Migration, Adaptation, Innovation:
1500-1800

Summary

‘Migration, Adaptation, Innovation: 1500-1800’ is a UKRI Future Leaders Fellowship Project led by Dr. Felicia Gottmann, associate professor at Northumbria University. The project will run between 2021 and 2025. The project team consists of two Postdoctoral Research Fellows, Dr. Floris van Swet and Dr. Rémi Dewière, and a PhD student, Oliver Gunning. A second PhD student, June Watson, is an associate member.

This project offers the first globally comparative study of skilled migration covering the origins of industrialisation and modern economic growth. Combining interdisciplinary methods (economic history, science and technology studies, material culture, and migration studies) with a globally comparative approach, this project will transcend the local and situation specific to identify the mechanisms underpinning the success and failure both of the integration of the migrant and the adaptation and diffusion of his or her skills and outputs in the past, allowing us to draw important parallels with, contrasts to, and guidelines for the present.

Through our work with our partner organisations, TOP – the Other Perspective, the Oriental Museum Durham, the Bowes Museum, Newcastle’s Discovery Museum, and the German Museum of Technology, and with other community organisations, museums, teachers, and academics from different disciplines, we hope that these findings will have a broad impact.


Bowing Cotton in India. Textile technologies are one of the project’s four focus areas. Watercolour ca 1800? Wellcome Library no. 576236i. Public Domain Mark

Textile technologies are one of the project’s four focus areas. This early seventeenth-century man’s cloak band, made out of linen cutwork and geometric lace, is held by our partner, The Bowes Museum, as part of the Blackborne Collection.

Ceramics are one of the project's four focus areas. This late 17th-century Japanese Arita blue and white porcelain jar is held by our partner museum, the Durham Oriental Museum: DUROM.2006.75. Bequeathed by Dr H. Muir.

 

 Why?

Contemporary Anxieties about Migration and Technological Innovation

 

Migration and technological innovation are two of the greatest challenges and opportunities we face today. Both cause immense popular anxiety, threatening democratic rule and social cohesion.

In the UK, whose government is officially pursuing the policy of “a hostile environment” for refugees and undocumented migrants, fears about immigration have been a major deciding factor in the pro-Brexit vote and have led the popular media to characterise refugees fleeing war-torn countries as “cockroaches”. Similarly, the speed of modern technological innovation has also led to popular anxieties ranging from the anti-vaxxer movement to the destruction of 5G-phone masts.

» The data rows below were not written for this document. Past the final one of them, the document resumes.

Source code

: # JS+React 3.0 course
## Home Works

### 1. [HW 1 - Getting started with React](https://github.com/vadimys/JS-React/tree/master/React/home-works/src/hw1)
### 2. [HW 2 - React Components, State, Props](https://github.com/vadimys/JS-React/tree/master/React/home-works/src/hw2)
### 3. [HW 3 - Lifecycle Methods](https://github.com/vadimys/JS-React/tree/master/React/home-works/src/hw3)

At the same time, both migration and technological advances have been held up as the only answers to today’s world’s most pressing problems: climate change, a global pandemic, but also aging populations in the world’s most developed countries, which, without either immigration or a massive change in birth rates will not be able to keep up their levels of prosperity or indeed their pensions.


The Link Between Migration and Innovation

Migration and technological innovation are inextricably linked in another way, too: migration encourages innovation. This is old news to scholars working in migration studies and is now also recognised across science and technology studies. The Indian-Silicon Valley loop has been well studied, and most recently Dr. Ugur Sahin and Dr. Özlem Türeci, the German-Turkish couple who founded BioNTech, the company which developed the Pfizer vaccine, have made it onto the title page of Time Magazine (see below).

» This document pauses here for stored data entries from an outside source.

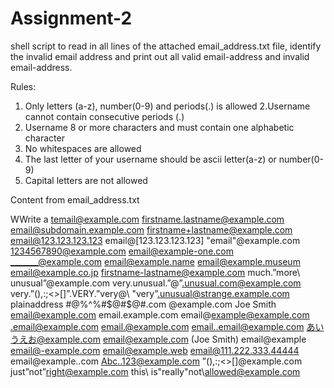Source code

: # Assignment-2
shell script to read in all lines of the attached email_address.txt file, identify the invalid email address and print out all valid email-address and invalid email-address.

Rules:
1. Only letters (a-z), number(0-9) and periods(.) is allowed
2.Username cannot contain consecutive periods (.)
3. Username 8 or more characters and must contain one alphabetic character
4. No whitespaces are allowed
5. The last letter of your username should be ascii letter(a-z) or number(0-9)
6. Capital letters are not allowed


Content from email_address.txt

WWrite a temail@example.com
firstname.lastname@example.com
email@subdomain.example.com
firstname+lastname@example.com
email@123.123.123.123
email@[123.123.123.123]
"email"@example.com
1234567890@example.com
email@example-one.com
_______@example.com
email@example.name
email@example.museum
email@example.co.jp
firstname-lastname@example.com
much.”more\ unusual”@example.com
very.unusual.”@”.unusual.com@example.com
very.”(),:;<>[]”.VERY.”very@\\ "very”.unusual@strange.example.com
plainaddress
#@%^%#$@#$@#.com
@example.com
Joe Smith <email@example.com>
email.example.com
email@example@example.com
.email@example.com
email.@example.com
email..email@example.com
あいうえお@example.com
email@example.com (Joe Smith)
email@example
email@-example.com
email@example.web
email@111.222.333.44444
email@example..com
Abc..123@example.com
”(),:;<>[\]@example.com
just”not”right@example.com
this\ is"really"not\allowed@example.com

Case studies have shown both that skilled migration can strengthen or even birth new industries (think of the Huguenots bringing silk weaving to England and Prussia, or immigrant and first-generation Jews founding and running Hollywood) and that, to establish new technologies and manufactures, entrepreneurs and governments need to involve experts, often from abroad. This could be voluntary: in the eighteenth century, Hyder Ali and Tipu Sultan of Mysore attracted French and Ottoman experts in weapons technology and instrument making, while French officials invited groups of Indian and Levantine cotton weavers to develop the French cotton industry. But it wasn’t always a matter of choice. Many artisans came as refugees and some were expressly kidnapped: Japan’s porcelain industry in and around Arita only took off after the capture of skilled Korean ceramics craftsmen during the invasions of Korea in the 1590s.

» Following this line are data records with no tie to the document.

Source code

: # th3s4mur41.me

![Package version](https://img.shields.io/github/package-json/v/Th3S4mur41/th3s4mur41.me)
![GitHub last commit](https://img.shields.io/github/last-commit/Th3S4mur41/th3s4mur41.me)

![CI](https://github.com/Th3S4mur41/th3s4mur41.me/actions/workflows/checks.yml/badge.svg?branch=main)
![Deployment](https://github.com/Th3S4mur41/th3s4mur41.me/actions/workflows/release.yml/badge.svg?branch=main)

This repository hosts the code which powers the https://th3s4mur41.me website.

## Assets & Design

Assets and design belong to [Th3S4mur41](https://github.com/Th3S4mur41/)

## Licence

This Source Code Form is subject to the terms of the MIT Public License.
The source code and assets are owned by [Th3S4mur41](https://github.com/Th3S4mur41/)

Such case studies, however, remain local and situation-specific. To come to broad conclusions about which factors influenced the success or failure both of the integration of expert migrants and of the diffusion of their skills and products, we need systematic, globally-comparative, and interdisciplinary studies, and that is exactly what this project will provide..


Dr. Ugur Sahin & Dr. Özlem Türeci on the cover of Time Magazine

Soft-paste porcelain Rococo clock on display in one of our partner museums, The Bowes Museum, in the Lady Ludlow Collection of English porcelain gifted to the Museum by The Art Fund in 2003.

Instrument making is one of the project’s four focus areas. This mechanical mouse is on display in The Bowes Museum.

 

 How?

The State of the Scholarship So Far…

Recent scholarship has emphasised the central importance of cultural contacts and global knowledge transfers for innovation and technological improvement in general and for the Great Divergence in particular, that is the process by which, in around 1800, Europe overtook Asia, hitherto the world’s undisputed economic and manufacturing centre.

Anthropologists and revisionist historians of science have dismantled the old opposition between elite science and artisanal practice, between  the 'hand' and ‘the mind’, and instead brought a new understanding of the materiality of knowledge, of ‘embodied skills’ and the ‘mindful hand’ of often highly mobile skilled workers. We now know that such knowledge could only successfully travel in an embodied form: that is, it could only be transmitted through the movement of experts themselves. The logical connection between the two findings must therefore be skilled migration.


Our Project…

Our team will investigate how skilled migration in the early modern period contributed to the transfer of new technologies, the development of new practices, objects, and fashions, and what factors hampered and impeded such innovations. By taking a globally comparative approach, the project will transcend the local and situation-specific to identify the mechanisms underpinning the success and failure both of the integration of the migrant and the adaptation and diffusion of his or her skills and outputs in the past. This will allow us to draw important parallels with, contrasts to, and guidelines for the present.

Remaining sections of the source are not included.